---------- PROVIDED MATERIAL ----------

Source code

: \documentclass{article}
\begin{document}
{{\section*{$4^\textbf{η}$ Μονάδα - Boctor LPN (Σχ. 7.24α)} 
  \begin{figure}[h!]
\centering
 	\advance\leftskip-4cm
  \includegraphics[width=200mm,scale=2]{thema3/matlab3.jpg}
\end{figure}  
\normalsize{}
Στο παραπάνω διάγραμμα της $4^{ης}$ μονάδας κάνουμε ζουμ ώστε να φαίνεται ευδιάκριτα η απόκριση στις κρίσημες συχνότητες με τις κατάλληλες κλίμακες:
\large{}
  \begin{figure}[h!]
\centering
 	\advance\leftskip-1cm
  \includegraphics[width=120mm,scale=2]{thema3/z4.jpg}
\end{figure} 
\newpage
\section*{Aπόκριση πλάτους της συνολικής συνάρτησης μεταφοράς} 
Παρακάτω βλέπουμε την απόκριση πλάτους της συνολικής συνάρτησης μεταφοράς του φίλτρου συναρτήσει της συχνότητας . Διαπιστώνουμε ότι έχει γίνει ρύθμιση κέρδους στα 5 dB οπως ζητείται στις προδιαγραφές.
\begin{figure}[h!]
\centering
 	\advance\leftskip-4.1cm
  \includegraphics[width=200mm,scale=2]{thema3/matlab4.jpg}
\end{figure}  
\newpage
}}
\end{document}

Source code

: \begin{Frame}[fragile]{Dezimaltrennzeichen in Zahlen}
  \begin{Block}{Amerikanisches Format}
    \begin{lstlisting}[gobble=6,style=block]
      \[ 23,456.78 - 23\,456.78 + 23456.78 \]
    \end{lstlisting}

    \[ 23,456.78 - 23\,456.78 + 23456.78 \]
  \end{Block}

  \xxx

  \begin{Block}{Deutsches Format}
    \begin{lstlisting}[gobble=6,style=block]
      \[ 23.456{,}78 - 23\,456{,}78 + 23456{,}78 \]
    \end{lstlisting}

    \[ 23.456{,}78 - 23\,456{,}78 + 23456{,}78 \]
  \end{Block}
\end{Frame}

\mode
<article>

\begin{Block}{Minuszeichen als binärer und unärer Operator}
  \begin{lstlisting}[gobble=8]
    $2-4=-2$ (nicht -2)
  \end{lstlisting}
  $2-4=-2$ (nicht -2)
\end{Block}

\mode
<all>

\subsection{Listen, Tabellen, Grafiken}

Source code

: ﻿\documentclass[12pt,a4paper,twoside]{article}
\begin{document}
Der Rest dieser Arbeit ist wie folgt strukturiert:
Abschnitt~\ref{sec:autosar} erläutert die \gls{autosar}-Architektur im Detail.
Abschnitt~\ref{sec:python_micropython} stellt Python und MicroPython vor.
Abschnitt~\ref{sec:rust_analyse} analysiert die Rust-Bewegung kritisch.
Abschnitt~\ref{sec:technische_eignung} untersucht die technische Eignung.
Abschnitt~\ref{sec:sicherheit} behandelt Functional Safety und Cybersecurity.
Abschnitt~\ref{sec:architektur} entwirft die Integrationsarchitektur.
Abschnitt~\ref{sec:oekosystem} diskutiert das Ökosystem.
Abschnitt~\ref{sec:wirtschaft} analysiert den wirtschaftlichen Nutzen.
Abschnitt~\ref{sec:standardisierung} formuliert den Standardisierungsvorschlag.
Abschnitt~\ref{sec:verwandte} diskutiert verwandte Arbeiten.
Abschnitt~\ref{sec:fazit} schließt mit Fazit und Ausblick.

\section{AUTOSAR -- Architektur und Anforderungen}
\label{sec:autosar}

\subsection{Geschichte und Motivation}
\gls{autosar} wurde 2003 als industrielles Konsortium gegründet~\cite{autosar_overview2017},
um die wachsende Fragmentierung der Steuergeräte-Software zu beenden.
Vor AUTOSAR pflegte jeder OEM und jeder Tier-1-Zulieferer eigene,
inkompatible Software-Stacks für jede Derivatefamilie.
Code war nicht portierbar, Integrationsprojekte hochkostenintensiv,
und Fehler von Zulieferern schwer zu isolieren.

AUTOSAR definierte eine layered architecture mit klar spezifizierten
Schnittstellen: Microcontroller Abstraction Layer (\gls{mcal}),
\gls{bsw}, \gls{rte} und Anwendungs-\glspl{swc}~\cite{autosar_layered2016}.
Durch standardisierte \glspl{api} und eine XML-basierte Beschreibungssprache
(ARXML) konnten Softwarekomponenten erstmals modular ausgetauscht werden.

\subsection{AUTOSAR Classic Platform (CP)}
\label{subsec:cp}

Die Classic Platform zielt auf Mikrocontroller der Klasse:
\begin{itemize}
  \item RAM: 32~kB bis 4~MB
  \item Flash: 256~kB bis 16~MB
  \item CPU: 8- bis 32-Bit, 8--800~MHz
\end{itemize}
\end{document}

----------

ACTIVITY >>
From the data above, copy each line that has the string "Abschnitt".

RESPONSE TO THE TASK >>
Abschnitt~\ref{sec:autosar} erläutert die \gls{autosar}-Architektur im Detail.
Abschnitt~\ref{sec:python_micropython} stellt Python und MicroPython vor.
Abschnitt~\ref{sec:rust_analyse} analysiert die Rust-Bewegung kritisch.
Abschnitt~\ref{sec:technische_eignung} untersucht die technische Eignung.
Abschnitt~\ref{sec:sicherheit} behandelt Functional Safety und Cybersecurity.
Abschnitt~\ref{sec:architektur} entwirft die Integrationsarchitektur.
Abschnitt~\ref{sec:oekosystem} diskutiert das Ökosystem.
Abschnitt~\ref{sec:wirtschaft} analysiert den wirtschaftlichen Nutzen.
Abschnitt~\ref{sec:standardisierung} formuliert den Standardisierungsvorschlag.
Abschnitt~\ref{sec:verwandte} diskutiert verwandte Arbeiten.
Abschnitt~\ref{sec:fazit} schließt mit Fazit und Ausblick.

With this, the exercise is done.